**Your instructions:**
Set down exactly the lines below, starting at the one that contains "## WinMerge" and ending at the one that contains "1. 可利用快捷鍵截圖", with both of those lines included and nothing else.

(Collected data)

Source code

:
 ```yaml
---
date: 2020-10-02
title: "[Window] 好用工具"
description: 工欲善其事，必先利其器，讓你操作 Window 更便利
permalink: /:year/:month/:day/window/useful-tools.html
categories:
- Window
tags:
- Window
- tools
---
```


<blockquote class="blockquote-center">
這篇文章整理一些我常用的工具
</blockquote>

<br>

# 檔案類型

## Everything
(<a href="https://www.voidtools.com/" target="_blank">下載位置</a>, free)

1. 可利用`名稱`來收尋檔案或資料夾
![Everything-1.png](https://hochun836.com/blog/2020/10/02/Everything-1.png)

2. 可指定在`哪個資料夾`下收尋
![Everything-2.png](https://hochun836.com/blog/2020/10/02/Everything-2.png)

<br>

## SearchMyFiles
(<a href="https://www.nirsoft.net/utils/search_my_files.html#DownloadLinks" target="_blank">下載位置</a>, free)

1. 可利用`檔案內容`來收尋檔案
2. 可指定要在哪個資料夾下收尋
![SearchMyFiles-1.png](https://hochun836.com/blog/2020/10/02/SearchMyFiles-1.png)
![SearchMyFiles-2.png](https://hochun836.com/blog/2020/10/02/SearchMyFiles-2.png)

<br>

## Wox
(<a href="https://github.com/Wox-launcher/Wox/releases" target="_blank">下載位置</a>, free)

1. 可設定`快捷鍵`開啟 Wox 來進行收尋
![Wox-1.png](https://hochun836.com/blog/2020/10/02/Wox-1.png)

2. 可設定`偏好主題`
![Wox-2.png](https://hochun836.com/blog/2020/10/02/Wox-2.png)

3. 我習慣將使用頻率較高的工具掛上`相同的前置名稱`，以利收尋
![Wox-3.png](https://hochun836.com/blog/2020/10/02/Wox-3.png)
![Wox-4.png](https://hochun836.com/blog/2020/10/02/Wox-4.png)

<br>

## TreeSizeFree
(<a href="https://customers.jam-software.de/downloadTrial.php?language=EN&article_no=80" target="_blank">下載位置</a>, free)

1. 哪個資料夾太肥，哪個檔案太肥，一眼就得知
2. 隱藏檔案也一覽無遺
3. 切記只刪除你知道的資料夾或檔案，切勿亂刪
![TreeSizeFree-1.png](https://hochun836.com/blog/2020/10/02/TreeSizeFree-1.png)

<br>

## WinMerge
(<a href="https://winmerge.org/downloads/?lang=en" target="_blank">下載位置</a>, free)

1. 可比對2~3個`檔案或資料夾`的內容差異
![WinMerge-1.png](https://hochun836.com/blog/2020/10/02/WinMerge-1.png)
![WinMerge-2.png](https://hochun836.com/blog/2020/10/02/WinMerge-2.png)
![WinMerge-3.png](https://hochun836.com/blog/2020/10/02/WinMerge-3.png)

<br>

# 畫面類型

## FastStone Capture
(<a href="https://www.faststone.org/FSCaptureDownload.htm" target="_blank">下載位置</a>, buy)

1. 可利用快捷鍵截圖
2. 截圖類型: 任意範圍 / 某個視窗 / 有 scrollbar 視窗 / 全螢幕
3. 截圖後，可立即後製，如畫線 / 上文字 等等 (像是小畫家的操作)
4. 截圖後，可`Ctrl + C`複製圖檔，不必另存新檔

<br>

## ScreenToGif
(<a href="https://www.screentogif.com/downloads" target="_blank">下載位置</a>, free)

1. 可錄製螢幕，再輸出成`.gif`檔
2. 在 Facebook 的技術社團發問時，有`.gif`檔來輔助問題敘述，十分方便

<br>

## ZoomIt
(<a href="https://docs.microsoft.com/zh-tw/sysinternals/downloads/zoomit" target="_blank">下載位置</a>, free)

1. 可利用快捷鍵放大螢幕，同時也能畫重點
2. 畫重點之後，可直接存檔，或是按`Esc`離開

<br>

**Answer to the problem:**
## WinMerge
(<a href="https://winmerge.org/downloads/?lang=en" target="_blank">下載位置</a>, free)

1. 可比對2~3個`檔案或資料夾`的內容差異
![WinMerge-1.png](https://hochun836.com/blog/2020/10/02/WinMerge-1.png)
![WinMerge-2.png](https://hochun836.com/blog/2020/10/02/WinMerge-2.png)
![WinMerge-3.png](https://hochun836.com/blog/2020/10/02/WinMerge-3.png)

<br>

# 畫面類型

## FastStone Capture
(<a href="https://www.faststone.org/FSCaptureDownload.htm" target="_blank">下載位置</a>, buy)

1. 可利用快捷鍵截圖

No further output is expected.